Desde a mais tenra idade me tolheram as estereotipias, obrigaram-me a não me mexer de forma estranha e a não repetir palavras e números, constrangeram minha comunicação não-verbal até que ela não existisse mais, forçaram-me a ser dócil e amigável, proibiram-me de me zangar, de me debater. Tomaram minhas coleções porque eu não podia ser desorganizada. Se tenho uma dicção impecável e olho nos olhos de meu interlocutor é porque tive professores e familiares dizendo-me que tinha de fazer amigos, e minha personalidade normal não era aceitável, não era agradável para meus colegas. Se consigo repetir palavras e números internamente ao invés de externá-los é porque tive professores e familiares chamando minha ecolalia “inconveniente”. Se consigo mascarar meu autismo e posso ouvir que “não pareço autista” é porque me acostumei à privação de todo comportamento que me traz alívio mental.
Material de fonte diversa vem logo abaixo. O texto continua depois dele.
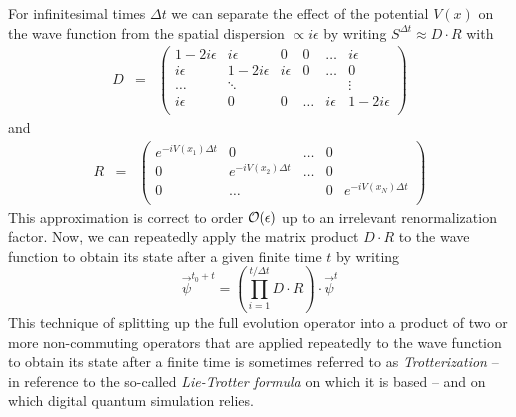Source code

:%
For infinitesimal times $\Delta t$ we can separate the effect of the potential $V(x)$ on the wave function from the spatial dispersion $\propto i\epsilon$ by writing $S^{\Delta t} \approx D\cdot R$ with 
%
\begin{eqnarray}
D & = & \left( 
		\begin{array}{cccccc}
		1-2i \epsilon & i\epsilon & 0 & 0 & \hdots & i\epsilon \\
		i \epsilon & 1 - 2i \epsilon & i \epsilon & 0 & \hdots & 0 \\
		\hdots & \ddots & & & & \vdots \\
		i \epsilon & 0 & 0 &  \hdots & i\epsilon & 1-2i \epsilon \\
		\end{array}
	\right)
\end{eqnarray}
%
and 
%
\begin{eqnarray}
R & = & \left( \begin{array}{ccccc}
	e^{-i V(x_1) \Delta t} & 0 & \hdots & 0 \\
	0 & e^{-i V (x_2) \Delta t} & \hdots & 0 \\
	0 & \hdots & & 0 & e^{-i V (x_N) \Delta t} \\
	\end{array}
	\right)
\end{eqnarray}
%
This approximation is correct to order $\begin{mathcal}O\end{mathcal}(\epsilon)$ up to an irrelevant renormalization factor. Now, we can repeatedly apply the matrix product $D\cdot R$ to the wave function to obtain its state after a given finite time $t$ by writing
%
\begin{equation}
\vec{\psi}^{t_0+t} = \left(\prod\limits_{i = 1}^{t/\Delta t} D\cdot R\right)\cdot \vec{\psi}^{t} \label{eq:trotter_evolution}
\end{equation}
%
This technique of splitting up the full evolution operator into a product of two or more non-commuting operators that are applied repeatedly to the wave function to obtain its state after a finite time is sometimes referred to as {\it Trotterization} -- in reference to the so-called {\it Lie-Trotter formula} on which it is based -- and on which digital quantum simulation relies\citep{lloyd_universal_1996,lanyon_universal_2011}.

\smallskip

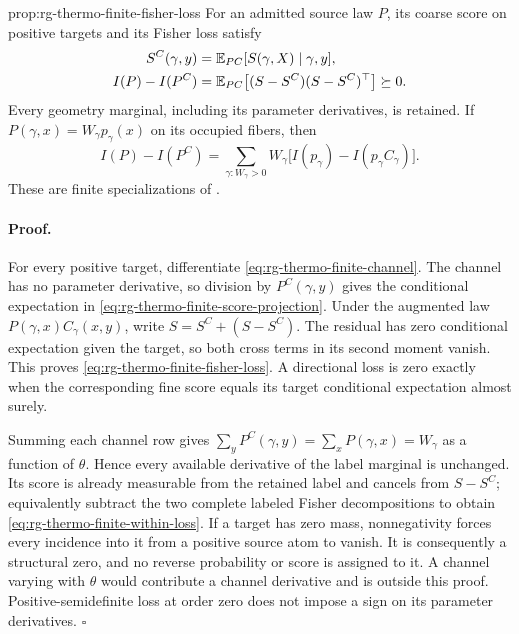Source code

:{prop:rg-thermo-finite-fisher-loss}
For an admitted source law $P$, its coarse score on positive targets and
its Fisher loss satisfy
\begin{align}
 S^C(\gamma,y)
 &=\E_{P C}[S(\gamma,X)\mid\gamma,y],
 \label{eq:rg-thermo-finite-score-projection}\\
 I(P)-I(P^C)
 &=\E_{P C}\bigl[(S-S^C)(S-S^C)^\top\bigr]\succeq0.
 \label{eq:rg-thermo-finite-fisher-loss}
\end{align}
Every geometry marginal, including its parameter derivatives, is retained.
If $P(\gamma,x)=W_\gamma p_\gamma(x)$ on its occupied fibers, then
\begin{equation}
 I(P)-I(P^C)=\sum_{\gamma:W_\gamma>0}W_\gamma
                  \bigl[I(p_\gamma)-I(p_\gamma C_\gamma)\bigr].
 \label{eq:rg-thermo-finite-within-loss}
\end{equation}
These are finite specializations of
.\thermoestablishedstatus


\paragraph{Proof.}
For every positive target, differentiate
\cref{eq:rg-thermo-finite-channel}. The channel has no parameter
derivative, so division by $P^C(\gamma,y)$ gives the conditional
expectation in \cref{eq:rg-thermo-finite-score-projection}.
Under the augmented law $P(\gamma,x)C_\gamma(x,y)$, write
$S=S^C+(S-S^C)$. The residual has zero conditional expectation given the
target, so both cross terms in its second moment vanish. This proves
\cref{eq:rg-thermo-finite-fisher-loss}. A directional loss is zero exactly
when the corresponding fine score equals its target conditional
expectation almost surely.

Summing each channel row gives
$\sum_yP^C(\gamma,y)=\sum_xP(\gamma,x)=W_\gamma$ as a function of
$\theta$. Hence every available derivative of the label marginal is
unchanged. Its score is already measurable from the retained label and
cancels from $S-S^C$; equivalently subtract the two complete labeled Fisher
decompositions to obtain \cref{eq:rg-thermo-finite-within-loss}.
If a target has zero mass, nonnegativity forces every incidence into it
from a positive source atom to vanish. It is consequently a structural
zero, and no reverse probability or score is assigned to it. A channel
varying with $\theta$ would contribute a channel derivative and is outside
this proof. Positive-semidefinite loss at order zero does not impose a
sign on its parameter derivatives. $\square$

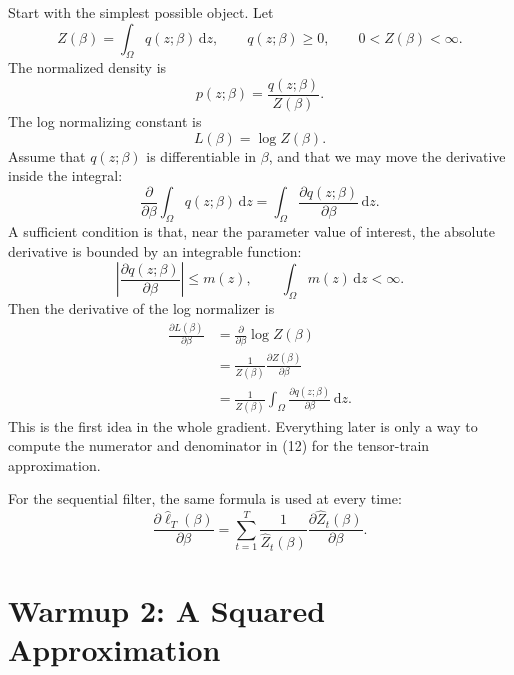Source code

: \documentclass[11pt]{article}
\newcommand{\dd}{\,\mathrm d}
\newcommand{\widehatell}{\widehat\ell}
\begin{document}
Start with the simplest possible object.  Let
\[
    Z(\beta)=\int_\Omega q(z;\beta)\dd z,
    \qquad
    q(z;\beta)\ge 0,
    \qquad
    0<Z(\beta)<\infty.
    \tag{P19-7}
\]
The normalized density is
\[
    p(z;\beta)=\frac{q(z;\beta)}{Z(\beta)}.
    \tag{P19-8}
\]
The log normalizing constant is
\[
    L(\beta)=\log Z(\beta).
    \tag{P19-9}
\]
Assume that \(q(z;\beta)\) is differentiable in \(\beta\), and that we may move
the derivative inside the integral:
\[
    \frac{\partial}{\partial\beta}
    \int_\Omega q(z;\beta)\dd z
    =
    \int_\Omega
    \frac{\partial q(z;\beta)}{\partial\beta}\dd z.
    \tag{P19-10}
\]
A sufficient condition is that, near the parameter value of interest, the
absolute derivative is bounded by an integrable function:
\[
    \left|
    \frac{\partial q(z;\beta)}{\partial\beta}
    \right|
    \le m(z),
    \qquad
    \int_\Omega m(z)\dd z<\infty.
    \tag{P19-11}
\]
Then the derivative of the log normalizer is
\[
\begin{aligned}
    \frac{\partial L(\beta)}{\partial\beta}
    &=
    \frac{\partial}{\partial\beta}\log Z(\beta)\\
    &=
    \frac{1}{Z(\beta)}
    \frac{\partial Z(\beta)}{\partial\beta}\\
    &=
    \frac{1}{Z(\beta)}
    \int_\Omega
    \frac{\partial q(z;\beta)}{\partial\beta}\dd z.
\end{aligned}
\tag{P19-12}
\]
This is the first idea in the whole gradient.  Everything later is only a way
to compute the numerator and denominator in (12) for the tensor-train
approximation.

For the sequential filter, the same formula is used at every time:
\[
    \frac{\partial\widehatell_T(\beta)}{\partial\beta}
    =
    \sum_{t=1}^{T}
    \frac{1}{\widehat Z_t(\beta)}
    \frac{\partial\widehat Z_t(\beta)}{\partial\beta}.
    \tag{P19-13}
\]

\section{Warmup 2: A Squared Approximation}
\end{document}
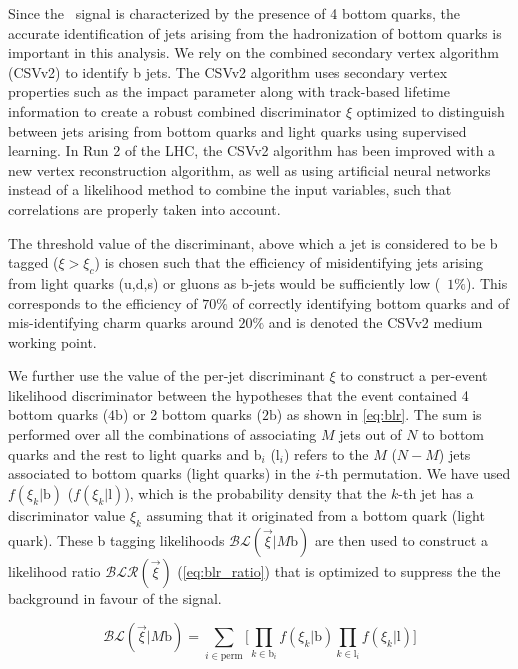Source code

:Since the \ttHbb~signal is characterized by the presence of 4 bottom quarks, the accurate identification of jets arising from the hadronization of bottom quarks is important in this analysis. We rely on the combined secondary vertex algorithm (CSVv2) \cite{Chatrchyan:2012jua} to identify b jets. The CSVv2 algorithm uses secondary vertex properties such as the impact parameter along with track-based lifetime information to create a robust combined discriminator $\xi$ optimized to distinguish between jets arising from bottom quarks and light quarks using supervised learning. In Run 2 of the LHC, the CSVv2 algorithm has been improved with a new vertex reconstruction algorithm, as well as using artificial neural networks instead of a likelihood method to combine the input variables, such that correlations are properly taken into account\cite{CMS-PAS-BTV-15-001}.

The threshold value of the discriminant, above which a jet is considered to be b tagged ($\xi > \xi_c$) is chosen such that the efficiency of misidentifying jets arising from light quarks (u,d,s) or gluons as b-jets would be sufficiently low (~$1\%$). This corresponds to the efficiency of $70\%$ of correctly identifying bottom quarks and of mis-identifying charm quarks around $20\%$ and is denoted the CSVv2 medium working point.

We further use the value of the per-jet discriminant $\xi$ to construct a per-event likelihood discriminator between the hypotheses that the event contained 4 bottom quarks ($4\mathrm{b}$) or 2 bottom quarks ($2\mathrm{b}$) as shown in \cref{eq:blr}. The sum is performed over all the combinations of associating $M$ jets out of $N$ to bottom quarks and the rest to light quarks and $\mathrm{b}_i$ ($\mathrm{l}_i$) refers to the $M$ ($N-M$) jets associated to bottom quarks (light quarks) in the $i$-th permutation. We have used $f(\xi_k | \mathrm{b})$ ($f(\xi_k | \mathrm{l})$), which is the probability density that the $k$-th jet has a discriminator value $\xi_k$ assuming that it originated from a bottom quark (light quark). These b tagging likelihoods $\mathcal{BL}(\vec{\xi} | M\mathrm{b})$ are then used to construct a likelihood ratio $\mathcal{BLR}(\vec{\xi})$ (\cref{eq:blr_ratio}) that is optimized to suppress the the \ttlf background in favour of the \ttHbb signal.

\begin{equation}
\label{eq:blr}
\mathcal{BL}(\vec{\xi} | M\mathrm{b}) = \sum_{i \in \mathrm{perm}} \biggl[ \prod_{k \in \mathrm{b}_i} f(\xi_k | \mathrm{b}) \prod_{k \in \mathrm{l}_i} f(\xi_k | \mathrm{l}) \biggr]
\end{equation}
Minha primeira ideação suicida foi aos 8 anos de idade.

Mulheres autistas também são mais vulneráveis às diversas formas de violência contra a mulher. Os parâmetros de socialização da neurotipicidade são confusos, cheio de nuances. Pessoas típicas não comunicam suas expectativas com conversas, com relacionamentos. Elas se aproximam e falam, como se isso fosse simples; como se eu, nós não precisássemos de contexto da fala, motivo da conversa e o que a pessoa espera do diálogo. Quando um tio se aproxima de uma menina autista, passando a mão em seu corpo e pedindo discrição, não há razão para ela diferenciar isso do beijo molhado que a tia lhe tasca na bochecha e os pais lhe obrigam a aguentar para não ser mal-educada. Quando meu primeiro namorado me convenceu que sexo era a premissa de todo relacionamento amoroso eu não soube comunicar meus limites, mal soube demarcá-los; se meu namorado me dizia que sexo era o parâmetro de socialização daquele contexto, por que eu duvidaria? Por que eu diria não? Por que eu não cederia? Eu já havia cedido a tantas outras convenções sociais neurotípicas.

A dificuldade de se articular, de se expressar, de saber impor limites — de se permitir impor limites sem ferir a conduta social típica — nos é corriqueira. Somos obrigadas a aguentar muitas violações para mascarar nosso autismo. Por conseguinte, a violação sexual, a manipulação psicológica, a violência física são só mais alguns inconvenientes que devemos aguentar. Por vezes penso que a neuroatipicidade num mundo típico é enlouquecedora, mas ouso dizer que é a neurotipicidade cobrada de nós que nos adoece e nos suicida. Quando profissionais da saúde mental nos negam o laudo de autista eles nos condenam a um Abu Ghraib mental, nos condenam a uma vida em que não podemos existir tal como somos. A prevalência de homens autistas na população mundial é nosso atestado de loucura e de morte. A cruel ciência que não nos reconhece, não nos estuda, não nos enxerga e não nos ouve nos relega à frustração de processos psicoterapêuticos que nos são ineficazes e de excessos medicamentosos.

É preciso que a comunidade neurocientífica tenha coragem de admitir a realidade, os especialistas não aceitam mulheres autistas. Somos cuidadoras, somos as mães abandonadas de filhos autistas, somos as professoras de “escolas especiais” — somos as que assistem os deficientes, não podemos ser as deficientes assistidas. É preciso que a comunidade neurocientífica tenha coragem de admitir que nós, fêmeas autistas, temos mais facilidade em mascarar o autismo e em compensar nossos comportamentos deficientes porque a sociedade demanda isso de nós. E é preciso que a comunidade neurocientífica tenha coragem de admitir que nós, mulheres autistas, somos todas histéricas, cheias de transtornos mentais que se confundem com o autismo e abrem brechas a outros diagnósticos por causa da patologizante pressão social em favor da neurotipicidade.